> **Dataset extract**:

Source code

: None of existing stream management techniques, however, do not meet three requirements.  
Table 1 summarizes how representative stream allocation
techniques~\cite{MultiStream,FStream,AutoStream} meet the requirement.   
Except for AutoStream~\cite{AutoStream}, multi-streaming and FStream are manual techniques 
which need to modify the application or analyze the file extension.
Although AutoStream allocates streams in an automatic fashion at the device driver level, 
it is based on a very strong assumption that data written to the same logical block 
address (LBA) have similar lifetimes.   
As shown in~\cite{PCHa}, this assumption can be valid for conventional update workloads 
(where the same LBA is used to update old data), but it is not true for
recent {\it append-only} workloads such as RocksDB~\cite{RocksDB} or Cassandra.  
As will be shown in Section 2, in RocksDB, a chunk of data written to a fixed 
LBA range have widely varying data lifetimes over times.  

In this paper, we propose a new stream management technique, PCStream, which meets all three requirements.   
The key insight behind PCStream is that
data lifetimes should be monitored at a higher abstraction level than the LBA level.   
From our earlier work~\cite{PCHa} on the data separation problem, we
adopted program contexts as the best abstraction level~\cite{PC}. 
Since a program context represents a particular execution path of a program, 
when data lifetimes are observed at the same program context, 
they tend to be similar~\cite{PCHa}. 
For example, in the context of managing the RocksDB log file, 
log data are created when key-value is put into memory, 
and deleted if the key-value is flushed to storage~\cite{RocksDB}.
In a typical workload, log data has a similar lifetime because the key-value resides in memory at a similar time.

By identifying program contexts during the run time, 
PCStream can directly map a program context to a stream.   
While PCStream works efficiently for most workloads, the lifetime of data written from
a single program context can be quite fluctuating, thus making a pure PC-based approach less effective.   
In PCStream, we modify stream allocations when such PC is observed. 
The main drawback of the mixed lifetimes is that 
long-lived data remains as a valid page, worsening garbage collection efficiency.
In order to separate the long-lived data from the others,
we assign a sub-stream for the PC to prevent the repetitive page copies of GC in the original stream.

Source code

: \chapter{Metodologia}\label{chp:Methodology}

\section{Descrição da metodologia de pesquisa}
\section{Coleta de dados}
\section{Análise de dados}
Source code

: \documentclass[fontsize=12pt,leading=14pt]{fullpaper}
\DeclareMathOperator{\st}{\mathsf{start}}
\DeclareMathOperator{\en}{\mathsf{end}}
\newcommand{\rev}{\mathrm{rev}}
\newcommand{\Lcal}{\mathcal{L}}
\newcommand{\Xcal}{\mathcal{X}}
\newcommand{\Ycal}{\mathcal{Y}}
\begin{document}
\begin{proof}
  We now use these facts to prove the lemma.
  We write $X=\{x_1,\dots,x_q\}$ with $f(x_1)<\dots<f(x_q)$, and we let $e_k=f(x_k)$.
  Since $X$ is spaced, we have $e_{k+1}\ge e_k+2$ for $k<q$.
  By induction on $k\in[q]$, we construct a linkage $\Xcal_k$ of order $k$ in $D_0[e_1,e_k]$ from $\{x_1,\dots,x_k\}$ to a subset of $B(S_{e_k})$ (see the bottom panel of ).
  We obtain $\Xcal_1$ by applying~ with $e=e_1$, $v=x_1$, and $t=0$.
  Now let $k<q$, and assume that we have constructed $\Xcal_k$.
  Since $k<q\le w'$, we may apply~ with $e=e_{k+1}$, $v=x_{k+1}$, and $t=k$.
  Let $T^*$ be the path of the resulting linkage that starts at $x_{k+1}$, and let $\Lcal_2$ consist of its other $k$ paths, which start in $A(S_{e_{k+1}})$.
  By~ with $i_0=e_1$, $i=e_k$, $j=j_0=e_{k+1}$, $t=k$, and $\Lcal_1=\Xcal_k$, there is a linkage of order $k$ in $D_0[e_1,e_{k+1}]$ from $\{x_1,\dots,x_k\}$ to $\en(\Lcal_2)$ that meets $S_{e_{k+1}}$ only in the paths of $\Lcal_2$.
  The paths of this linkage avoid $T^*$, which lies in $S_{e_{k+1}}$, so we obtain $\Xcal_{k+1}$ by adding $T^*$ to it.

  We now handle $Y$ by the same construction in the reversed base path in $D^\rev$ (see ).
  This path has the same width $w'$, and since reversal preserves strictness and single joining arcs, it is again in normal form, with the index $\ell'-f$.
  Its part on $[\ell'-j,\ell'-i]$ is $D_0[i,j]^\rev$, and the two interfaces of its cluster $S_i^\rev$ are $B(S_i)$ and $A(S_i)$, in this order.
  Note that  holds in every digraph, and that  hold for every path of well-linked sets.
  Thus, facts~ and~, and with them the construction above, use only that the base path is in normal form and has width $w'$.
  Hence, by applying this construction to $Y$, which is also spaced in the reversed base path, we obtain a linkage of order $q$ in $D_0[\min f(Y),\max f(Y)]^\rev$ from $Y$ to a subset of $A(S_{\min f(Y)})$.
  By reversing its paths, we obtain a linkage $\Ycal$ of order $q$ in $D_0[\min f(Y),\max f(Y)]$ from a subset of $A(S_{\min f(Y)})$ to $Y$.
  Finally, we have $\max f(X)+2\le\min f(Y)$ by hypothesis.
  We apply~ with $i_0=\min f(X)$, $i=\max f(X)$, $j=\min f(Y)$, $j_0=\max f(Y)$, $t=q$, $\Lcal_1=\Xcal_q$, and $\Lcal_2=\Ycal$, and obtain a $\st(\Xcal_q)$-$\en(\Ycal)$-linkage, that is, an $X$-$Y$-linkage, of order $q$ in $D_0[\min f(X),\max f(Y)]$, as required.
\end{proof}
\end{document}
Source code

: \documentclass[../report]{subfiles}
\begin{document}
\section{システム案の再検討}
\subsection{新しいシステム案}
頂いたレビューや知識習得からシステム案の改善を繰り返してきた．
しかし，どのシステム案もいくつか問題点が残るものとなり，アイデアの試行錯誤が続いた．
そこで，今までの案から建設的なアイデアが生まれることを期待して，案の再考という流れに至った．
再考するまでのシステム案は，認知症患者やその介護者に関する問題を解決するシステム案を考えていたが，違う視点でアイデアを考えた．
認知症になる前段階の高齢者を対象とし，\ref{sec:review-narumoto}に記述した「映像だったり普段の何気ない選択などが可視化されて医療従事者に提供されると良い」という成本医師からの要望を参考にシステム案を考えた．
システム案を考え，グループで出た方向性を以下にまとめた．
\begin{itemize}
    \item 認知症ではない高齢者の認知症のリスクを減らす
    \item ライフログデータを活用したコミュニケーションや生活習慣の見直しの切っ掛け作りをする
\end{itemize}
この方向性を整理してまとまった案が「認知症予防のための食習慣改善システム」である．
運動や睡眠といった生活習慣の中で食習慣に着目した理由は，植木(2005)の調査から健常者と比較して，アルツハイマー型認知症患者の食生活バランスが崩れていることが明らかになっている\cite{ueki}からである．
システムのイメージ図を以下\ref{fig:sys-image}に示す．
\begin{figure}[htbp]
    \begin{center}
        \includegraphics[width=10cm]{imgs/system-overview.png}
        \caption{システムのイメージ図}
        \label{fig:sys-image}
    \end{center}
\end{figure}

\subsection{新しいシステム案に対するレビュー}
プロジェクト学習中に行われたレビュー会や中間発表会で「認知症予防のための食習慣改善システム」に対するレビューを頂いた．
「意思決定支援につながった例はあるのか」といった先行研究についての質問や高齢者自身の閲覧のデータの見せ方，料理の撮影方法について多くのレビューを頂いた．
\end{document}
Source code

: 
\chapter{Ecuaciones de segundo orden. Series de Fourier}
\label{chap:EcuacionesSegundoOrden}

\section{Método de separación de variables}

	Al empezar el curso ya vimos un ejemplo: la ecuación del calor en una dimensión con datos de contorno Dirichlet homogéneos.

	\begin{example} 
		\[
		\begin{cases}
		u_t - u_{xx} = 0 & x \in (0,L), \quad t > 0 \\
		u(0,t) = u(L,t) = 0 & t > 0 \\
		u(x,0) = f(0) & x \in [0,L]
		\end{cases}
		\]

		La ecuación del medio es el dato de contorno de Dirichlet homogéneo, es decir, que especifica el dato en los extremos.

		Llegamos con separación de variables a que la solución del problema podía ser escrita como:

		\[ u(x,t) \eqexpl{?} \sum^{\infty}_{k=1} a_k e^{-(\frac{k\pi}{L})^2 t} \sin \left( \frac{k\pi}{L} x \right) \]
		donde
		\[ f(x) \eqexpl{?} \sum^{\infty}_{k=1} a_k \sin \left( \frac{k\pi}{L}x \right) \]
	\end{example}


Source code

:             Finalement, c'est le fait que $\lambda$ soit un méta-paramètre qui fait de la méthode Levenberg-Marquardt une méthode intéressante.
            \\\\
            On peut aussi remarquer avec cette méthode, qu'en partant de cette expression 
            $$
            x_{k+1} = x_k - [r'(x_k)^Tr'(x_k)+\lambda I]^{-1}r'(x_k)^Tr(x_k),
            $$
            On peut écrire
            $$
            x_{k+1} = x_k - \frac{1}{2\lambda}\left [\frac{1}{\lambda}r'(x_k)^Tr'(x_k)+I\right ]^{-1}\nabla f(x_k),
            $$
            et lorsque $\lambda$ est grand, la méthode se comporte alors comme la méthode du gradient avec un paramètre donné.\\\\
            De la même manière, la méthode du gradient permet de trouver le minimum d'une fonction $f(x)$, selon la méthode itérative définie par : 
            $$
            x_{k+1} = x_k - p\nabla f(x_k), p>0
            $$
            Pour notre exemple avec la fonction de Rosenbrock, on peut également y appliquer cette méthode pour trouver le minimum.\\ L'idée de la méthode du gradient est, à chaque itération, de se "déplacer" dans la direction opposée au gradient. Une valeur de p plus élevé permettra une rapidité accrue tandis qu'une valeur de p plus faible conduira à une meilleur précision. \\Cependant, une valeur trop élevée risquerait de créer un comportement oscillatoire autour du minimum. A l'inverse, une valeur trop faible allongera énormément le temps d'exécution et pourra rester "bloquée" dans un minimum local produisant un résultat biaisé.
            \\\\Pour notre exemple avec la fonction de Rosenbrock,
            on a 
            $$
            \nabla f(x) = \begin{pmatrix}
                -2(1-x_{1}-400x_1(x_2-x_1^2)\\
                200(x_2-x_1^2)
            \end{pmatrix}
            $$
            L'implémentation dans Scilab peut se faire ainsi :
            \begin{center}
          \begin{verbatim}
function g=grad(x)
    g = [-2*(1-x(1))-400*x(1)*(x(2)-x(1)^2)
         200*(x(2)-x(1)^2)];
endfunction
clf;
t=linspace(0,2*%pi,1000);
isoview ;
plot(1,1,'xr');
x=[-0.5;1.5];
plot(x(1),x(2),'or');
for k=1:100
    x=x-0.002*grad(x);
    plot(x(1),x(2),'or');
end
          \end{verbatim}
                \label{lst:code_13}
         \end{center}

> **Problem description**: Reproduce word for word the material above, beginning with the line that contains "From our earlier" and ending with the line that contains "Since a program".

> **Task solution**:
From our earlier work~\cite{PCHa} on the data separation problem, we
adopted program contexts as the best abstraction level~\cite{PC}. 
Since a program context represents a particular execution path of a program, 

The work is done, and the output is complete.